[Stored data entries]
________________________________________

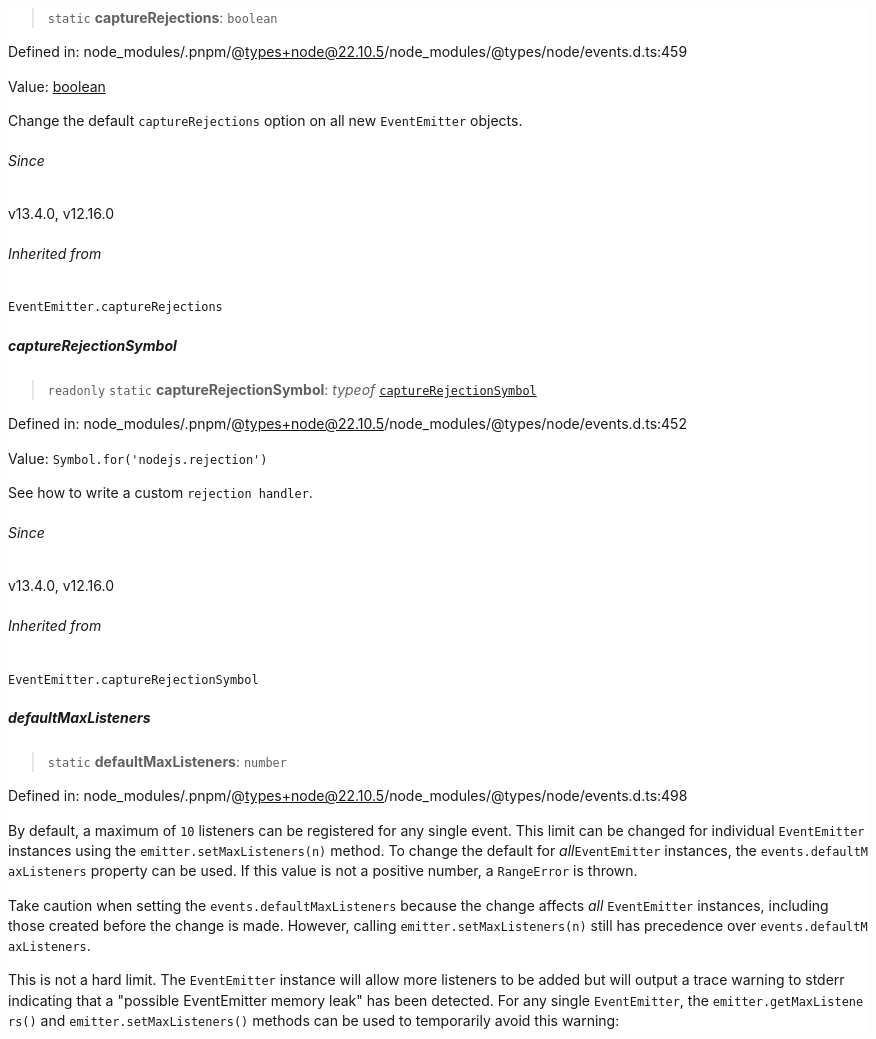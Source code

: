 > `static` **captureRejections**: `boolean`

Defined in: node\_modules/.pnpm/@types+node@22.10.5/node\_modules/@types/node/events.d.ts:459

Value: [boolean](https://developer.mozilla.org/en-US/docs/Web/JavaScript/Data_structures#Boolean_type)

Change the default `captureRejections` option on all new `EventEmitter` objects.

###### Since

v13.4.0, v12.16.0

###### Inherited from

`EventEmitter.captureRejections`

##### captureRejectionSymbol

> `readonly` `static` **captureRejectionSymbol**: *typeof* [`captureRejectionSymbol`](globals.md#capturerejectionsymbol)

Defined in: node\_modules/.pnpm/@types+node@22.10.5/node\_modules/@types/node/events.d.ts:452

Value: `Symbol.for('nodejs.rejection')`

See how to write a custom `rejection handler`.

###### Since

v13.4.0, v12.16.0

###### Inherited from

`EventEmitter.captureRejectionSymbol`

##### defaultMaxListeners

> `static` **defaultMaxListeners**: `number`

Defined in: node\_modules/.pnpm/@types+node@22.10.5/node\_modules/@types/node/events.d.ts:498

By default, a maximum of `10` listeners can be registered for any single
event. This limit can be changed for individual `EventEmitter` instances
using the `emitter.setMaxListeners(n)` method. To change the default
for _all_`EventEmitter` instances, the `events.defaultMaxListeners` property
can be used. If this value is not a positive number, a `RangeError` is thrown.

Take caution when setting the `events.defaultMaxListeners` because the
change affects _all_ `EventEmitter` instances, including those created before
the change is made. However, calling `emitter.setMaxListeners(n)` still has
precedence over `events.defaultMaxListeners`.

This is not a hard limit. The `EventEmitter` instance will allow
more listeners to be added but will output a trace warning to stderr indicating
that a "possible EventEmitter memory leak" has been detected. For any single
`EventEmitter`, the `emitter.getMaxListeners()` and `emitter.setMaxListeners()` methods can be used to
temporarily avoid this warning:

________________________________________

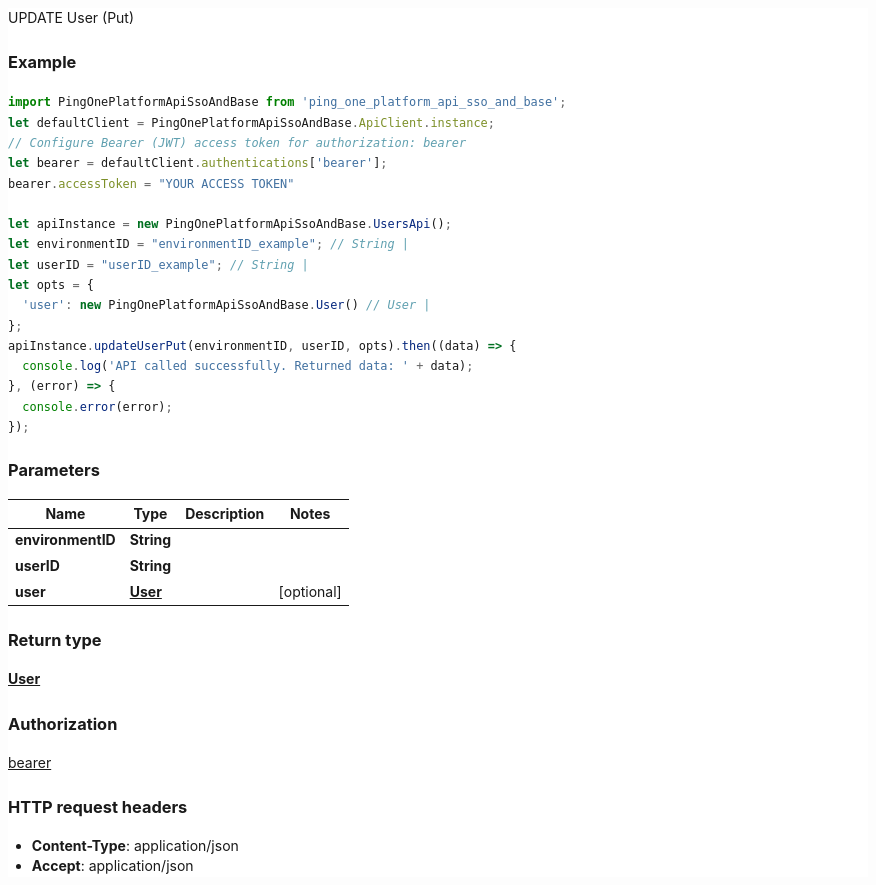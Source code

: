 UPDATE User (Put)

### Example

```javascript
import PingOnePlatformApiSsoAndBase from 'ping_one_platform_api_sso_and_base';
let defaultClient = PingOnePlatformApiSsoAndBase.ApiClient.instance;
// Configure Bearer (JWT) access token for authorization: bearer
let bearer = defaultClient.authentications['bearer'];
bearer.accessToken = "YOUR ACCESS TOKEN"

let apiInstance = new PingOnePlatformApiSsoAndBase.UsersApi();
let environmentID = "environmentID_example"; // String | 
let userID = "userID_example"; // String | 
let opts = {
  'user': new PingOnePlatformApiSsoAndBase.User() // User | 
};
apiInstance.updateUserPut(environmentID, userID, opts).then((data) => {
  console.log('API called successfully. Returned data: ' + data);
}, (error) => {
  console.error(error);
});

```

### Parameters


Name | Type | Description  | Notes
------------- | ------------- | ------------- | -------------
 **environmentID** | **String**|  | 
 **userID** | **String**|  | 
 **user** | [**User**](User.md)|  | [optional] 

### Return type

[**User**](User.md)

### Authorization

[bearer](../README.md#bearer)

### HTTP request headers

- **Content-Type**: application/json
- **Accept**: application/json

________________________________________

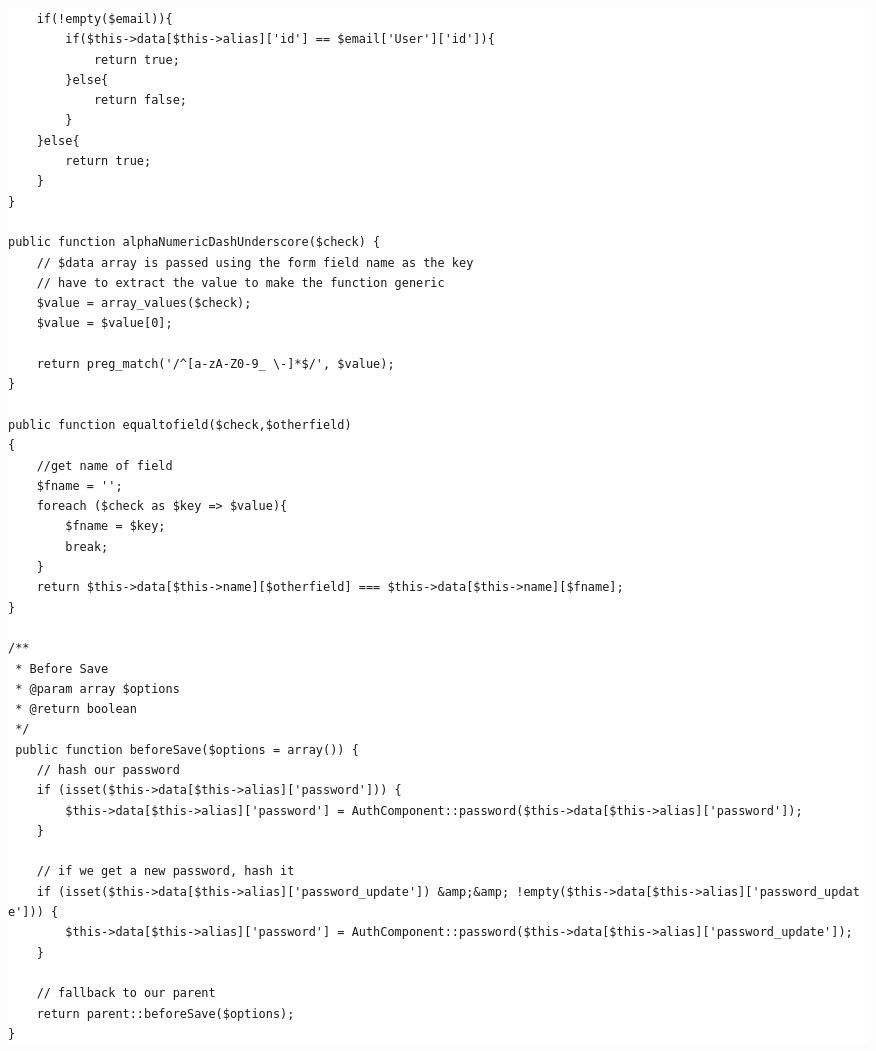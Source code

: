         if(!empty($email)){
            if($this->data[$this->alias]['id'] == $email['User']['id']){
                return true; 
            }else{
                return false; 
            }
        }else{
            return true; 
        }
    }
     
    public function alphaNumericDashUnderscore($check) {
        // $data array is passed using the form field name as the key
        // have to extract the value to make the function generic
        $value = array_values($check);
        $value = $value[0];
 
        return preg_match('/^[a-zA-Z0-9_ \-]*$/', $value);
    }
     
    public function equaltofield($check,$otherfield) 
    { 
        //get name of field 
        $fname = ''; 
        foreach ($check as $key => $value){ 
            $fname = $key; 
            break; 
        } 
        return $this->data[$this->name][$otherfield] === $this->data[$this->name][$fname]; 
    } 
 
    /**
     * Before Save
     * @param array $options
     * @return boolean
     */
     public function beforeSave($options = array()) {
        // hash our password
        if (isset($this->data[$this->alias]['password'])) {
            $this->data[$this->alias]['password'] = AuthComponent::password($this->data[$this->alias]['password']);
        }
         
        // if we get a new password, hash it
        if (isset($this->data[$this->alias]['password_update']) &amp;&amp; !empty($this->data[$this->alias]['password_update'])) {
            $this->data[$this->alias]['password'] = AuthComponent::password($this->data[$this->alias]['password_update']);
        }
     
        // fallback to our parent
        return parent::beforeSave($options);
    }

________________________________________

Look above for the line holding "the change is", then set down exactly that line and every line after it up to and including the line holding "temporarily avoid this", with nothing else.

the change is made. However, calling `emitter.setMaxListeners(n)` still has
precedence over `events.defaultMaxListeners`.

This is not a hard limit. The `EventEmitter` instance will allow
more listeners to be added but will output a trace warning to stderr indicating
that a "possible EventEmitter memory leak" has been detected. For any single
`EventEmitter`, the `emitter.getMaxListeners()` and `emitter.setMaxListeners()` methods can be used to
temporarily avoid this warning:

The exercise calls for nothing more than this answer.